WORK ORDER: Every entry that follows is to be duplicated exactly.

● ● ● ●

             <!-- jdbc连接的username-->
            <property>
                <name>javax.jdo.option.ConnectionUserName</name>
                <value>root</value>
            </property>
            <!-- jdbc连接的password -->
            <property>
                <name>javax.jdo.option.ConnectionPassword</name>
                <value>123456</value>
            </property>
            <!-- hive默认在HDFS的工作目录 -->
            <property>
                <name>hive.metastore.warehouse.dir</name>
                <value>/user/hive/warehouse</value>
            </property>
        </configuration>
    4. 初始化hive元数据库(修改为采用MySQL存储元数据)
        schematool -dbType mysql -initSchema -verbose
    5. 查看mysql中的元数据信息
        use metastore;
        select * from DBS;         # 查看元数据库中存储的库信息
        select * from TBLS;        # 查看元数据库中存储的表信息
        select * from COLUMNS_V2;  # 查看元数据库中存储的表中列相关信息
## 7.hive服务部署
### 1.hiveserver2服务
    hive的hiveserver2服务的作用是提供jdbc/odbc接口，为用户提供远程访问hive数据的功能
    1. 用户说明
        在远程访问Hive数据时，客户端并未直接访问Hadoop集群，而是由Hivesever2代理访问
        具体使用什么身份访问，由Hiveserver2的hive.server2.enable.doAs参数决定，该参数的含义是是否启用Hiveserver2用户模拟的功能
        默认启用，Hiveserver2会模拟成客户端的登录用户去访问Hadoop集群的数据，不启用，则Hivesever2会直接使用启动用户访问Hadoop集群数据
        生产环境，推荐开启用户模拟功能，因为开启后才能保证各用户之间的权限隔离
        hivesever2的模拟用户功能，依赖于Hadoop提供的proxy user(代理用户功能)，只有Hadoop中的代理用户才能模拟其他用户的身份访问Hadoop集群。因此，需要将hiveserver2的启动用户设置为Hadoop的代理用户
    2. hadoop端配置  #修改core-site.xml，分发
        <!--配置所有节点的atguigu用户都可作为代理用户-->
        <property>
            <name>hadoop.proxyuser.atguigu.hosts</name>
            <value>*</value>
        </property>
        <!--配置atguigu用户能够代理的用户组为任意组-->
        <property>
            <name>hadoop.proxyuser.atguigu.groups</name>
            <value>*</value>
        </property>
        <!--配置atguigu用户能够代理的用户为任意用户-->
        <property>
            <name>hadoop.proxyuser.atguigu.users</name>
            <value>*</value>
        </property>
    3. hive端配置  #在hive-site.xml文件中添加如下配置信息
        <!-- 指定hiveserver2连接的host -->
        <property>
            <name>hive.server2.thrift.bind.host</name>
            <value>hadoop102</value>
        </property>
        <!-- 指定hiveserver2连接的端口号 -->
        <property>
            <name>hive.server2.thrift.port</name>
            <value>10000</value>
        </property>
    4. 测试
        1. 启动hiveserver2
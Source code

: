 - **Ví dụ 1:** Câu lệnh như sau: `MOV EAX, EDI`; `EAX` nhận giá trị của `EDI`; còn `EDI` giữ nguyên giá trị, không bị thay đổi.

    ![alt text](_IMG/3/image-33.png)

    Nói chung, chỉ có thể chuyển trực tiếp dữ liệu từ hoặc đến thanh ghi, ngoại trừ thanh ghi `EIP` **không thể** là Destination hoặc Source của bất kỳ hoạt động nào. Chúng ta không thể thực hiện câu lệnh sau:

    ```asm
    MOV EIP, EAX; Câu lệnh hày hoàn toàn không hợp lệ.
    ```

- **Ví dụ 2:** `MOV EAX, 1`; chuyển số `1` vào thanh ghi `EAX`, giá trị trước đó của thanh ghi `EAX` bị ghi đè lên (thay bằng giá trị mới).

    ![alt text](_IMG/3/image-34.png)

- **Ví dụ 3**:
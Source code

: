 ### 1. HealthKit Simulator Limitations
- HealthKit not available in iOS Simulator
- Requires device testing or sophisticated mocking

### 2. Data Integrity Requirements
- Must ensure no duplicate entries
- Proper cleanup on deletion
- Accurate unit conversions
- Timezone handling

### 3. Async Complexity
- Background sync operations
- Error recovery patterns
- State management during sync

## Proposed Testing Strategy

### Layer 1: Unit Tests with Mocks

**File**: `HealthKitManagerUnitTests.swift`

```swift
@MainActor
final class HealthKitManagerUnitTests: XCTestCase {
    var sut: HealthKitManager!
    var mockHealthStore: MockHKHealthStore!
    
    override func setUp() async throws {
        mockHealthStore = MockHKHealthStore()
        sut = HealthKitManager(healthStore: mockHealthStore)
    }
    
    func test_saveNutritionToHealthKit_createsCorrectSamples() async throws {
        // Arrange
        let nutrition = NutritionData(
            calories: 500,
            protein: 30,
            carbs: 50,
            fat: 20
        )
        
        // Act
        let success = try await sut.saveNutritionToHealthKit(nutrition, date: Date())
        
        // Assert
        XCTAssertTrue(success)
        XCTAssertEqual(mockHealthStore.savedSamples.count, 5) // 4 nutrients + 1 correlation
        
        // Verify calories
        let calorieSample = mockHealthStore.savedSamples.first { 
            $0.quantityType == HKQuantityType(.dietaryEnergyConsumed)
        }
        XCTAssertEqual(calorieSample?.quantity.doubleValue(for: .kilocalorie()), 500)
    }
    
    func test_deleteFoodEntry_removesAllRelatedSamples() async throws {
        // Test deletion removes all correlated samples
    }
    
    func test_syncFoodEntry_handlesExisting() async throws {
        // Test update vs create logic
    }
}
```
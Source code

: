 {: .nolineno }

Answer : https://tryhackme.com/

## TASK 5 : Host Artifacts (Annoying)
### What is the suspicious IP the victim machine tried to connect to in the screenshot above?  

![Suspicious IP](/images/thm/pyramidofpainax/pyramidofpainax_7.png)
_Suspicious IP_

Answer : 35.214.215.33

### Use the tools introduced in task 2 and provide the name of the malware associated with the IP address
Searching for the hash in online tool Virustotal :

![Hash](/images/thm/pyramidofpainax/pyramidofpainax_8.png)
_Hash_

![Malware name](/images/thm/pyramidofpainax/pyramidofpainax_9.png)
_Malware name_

● ● ● ●

ANSWER SPACE:
             <!-- jdbc连接的username-->
            <property>
                <name>javax.jdo.option.ConnectionUserName</name>
                <value>root</value>
            </property>
            <!-- jdbc连接的password -->
            <property>
                <name>javax.jdo.option.ConnectionPassword</name>
                <value>123456</value>
            </property>
            <!-- hive默认在HDFS的工作目录 -->
            <property>
                <name>hive.metastore.warehouse.dir</name>
                <value>/user/hive/warehouse</value>
            </property>
        </configuration>
    4. 初始化hive元数据库(修改为采用MySQL存储元数据)
        schematool -dbType mysql -initSchema -verbose
    5. 查看mysql中的元数据信息
        use metastore;
        select * from DBS;         # 查看元数据库中存储的库信息
        select * from TBLS;        # 查看元数据库中存储的表信息
        select * from COLUMNS_V2;  # 查看元数据库中存储的表中列相关信息
## 7.hive服务部署
### 1.hiveserver2服务
    hive的hiveserver2服务的作用是提供jdbc/odbc接口，为用户提供远程访问hive数据的功能
    1. 用户说明
        在远程访问Hive数据时，客户端并未直接访问Hadoop集群，而是由Hivesever2代理访问
        具体使用什么身份访问，由Hiveserver2的hive.server2.enable.doAs参数决定，该参数的含义是是否启用Hiveserver2用户模拟的功能
        默认启用，Hiveserver2会模拟成客户端的登录用户去访问Hadoop集群的数据，不启用，则Hivesever2会直接使用启动用户访问Hadoop集群数据
        生产环境，推荐开启用户模拟功能，因为开启后才能保证各用户之间的权限隔离
        hivesever2的模拟用户功能，依赖于Hadoop提供的proxy user(代理用户功能)，只有Hadoop中的代理用户才能模拟其他用户的身份访问Hadoop集群。因此，需要将hiveserver2的启动用户设置为Hadoop的代理用户
    2. hadoop端配置  #修改core-site.xml，分发
        <!--配置所有节点的atguigu用户都可作为代理用户-->
        <property>
            <name>hadoop.proxyuser.atguigu.hosts</name>
            <value>*</value>
        </property>
        <!--配置atguigu用户能够代理的用户组为任意组-->
        <property>
            <name>hadoop.proxyuser.atguigu.groups</name>
            <value>*</value>
        </property>
        <!--配置atguigu用户能够代理的用户为任意用户-->
        <property>
            <name>hadoop.proxyuser.atguigu.users</name>
            <value>*</value>
        </property>
    3. hive端配置  #在hive-site.xml文件中添加如下配置信息
        <!-- 指定hiveserver2连接的host -->
        <property>
            <name>hive.server2.thrift.bind.host</name>
            <value>hadoop102</value>
        </property>
        <!-- 指定hiveserver2连接的端口号 -->
        <property>
            <name>hive.server2.thrift.port</name>
            <value>10000</value>
        </property>
    4. 测试
        1. 启动hiveserver2
Source code

: - **Ví dụ 1:** Câu lệnh như sau: `MOV EAX, EDI`; `EAX` nhận giá trị của `EDI`; còn `EDI` giữ nguyên giá trị, không bị thay đổi.

    ![alt text](_IMG/3/image-33.png)

    Nói chung, chỉ có thể chuyển trực tiếp dữ liệu từ hoặc đến thanh ghi, ngoại trừ thanh ghi `EIP` **không thể** là Destination hoặc Source của bất kỳ hoạt động nào. Chúng ta không thể thực hiện câu lệnh sau:

    ```asm
    MOV EIP, EAX; Câu lệnh hày hoàn toàn không hợp lệ.
    ```

- **Ví dụ 2:** `MOV EAX, 1`; chuyển số `1` vào thanh ghi `EAX`, giá trị trước đó của thanh ghi `EAX` bị ghi đè lên (thay bằng giá trị mới).

    ![alt text](_IMG/3/image-34.png)

- **Ví dụ 3**:
Source code

: ### 1. HealthKit Simulator Limitations
- HealthKit not available in iOS Simulator
- Requires device testing or sophisticated mocking

### 2. Data Integrity Requirements
- Must ensure no duplicate entries
- Proper cleanup on deletion
- Accurate unit conversions
- Timezone handling

### 3. Async Complexity
- Background sync operations
- Error recovery patterns
- State management during sync

## Proposed Testing Strategy

### Layer 1: Unit Tests with Mocks

**File**: `HealthKitManagerUnitTests.swift`

```swift
@MainActor
final class HealthKitManagerUnitTests: XCTestCase {
    var sut: HealthKitManager!
    var mockHealthStore: MockHKHealthStore!
    
    override func setUp() async throws {
        mockHealthStore = MockHKHealthStore()
        sut = HealthKitManager(healthStore: mockHealthStore)
    }
    
    func test_saveNutritionToHealthKit_createsCorrectSamples() async throws {
        // Arrange
        let nutrition = NutritionData(
            calories: 500,
            protein: 30,
            carbs: 50,
            fat: 20
        )
        
        // Act
        let success = try await sut.saveNutritionToHealthKit(nutrition, date: Date())
        
        // Assert
        XCTAssertTrue(success)
        XCTAssertEqual(mockHealthStore.savedSamples.count, 5) // 4 nutrients + 1 correlation
        
        // Verify calories
        let calorieSample = mockHealthStore.savedSamples.first { 
            $0.quantityType == HKQuantityType(.dietaryEnergyConsumed)
        }
        XCTAssertEqual(calorieSample?.quantity.doubleValue(for: .kilocalorie()), 500)
    }
    
    func test_deleteFoodEntry_removesAllRelatedSamples() async throws {
        // Test deletion removes all correlated samples
    }
    
    func test_syncFoodEntry_handlesExisting() async throws {
        // Test update vs create logic
    }
}
```
Source code

: {: .nolineno }

Answer : https://tryhackme.com/

## TASK 5 : Host Artifacts (Annoying)
### What is the suspicious IP the victim machine tried to connect to in the screenshot above?  

![Suspicious IP](/images/thm/pyramidofpainax/pyramidofpainax_7.png)
_Suspicious IP_

Answer : 35.214.215.33

### Use the tools introduced in task 2 and provide the name of the malware associated with the IP address
Searching for the hash in online tool Virustotal :

![Hash](/images/thm/pyramidofpainax/pyramidofpainax_8.png)
_Hash_

![Malware name](/images/thm/pyramidofpainax/pyramidofpainax_9.png)
_Malware name_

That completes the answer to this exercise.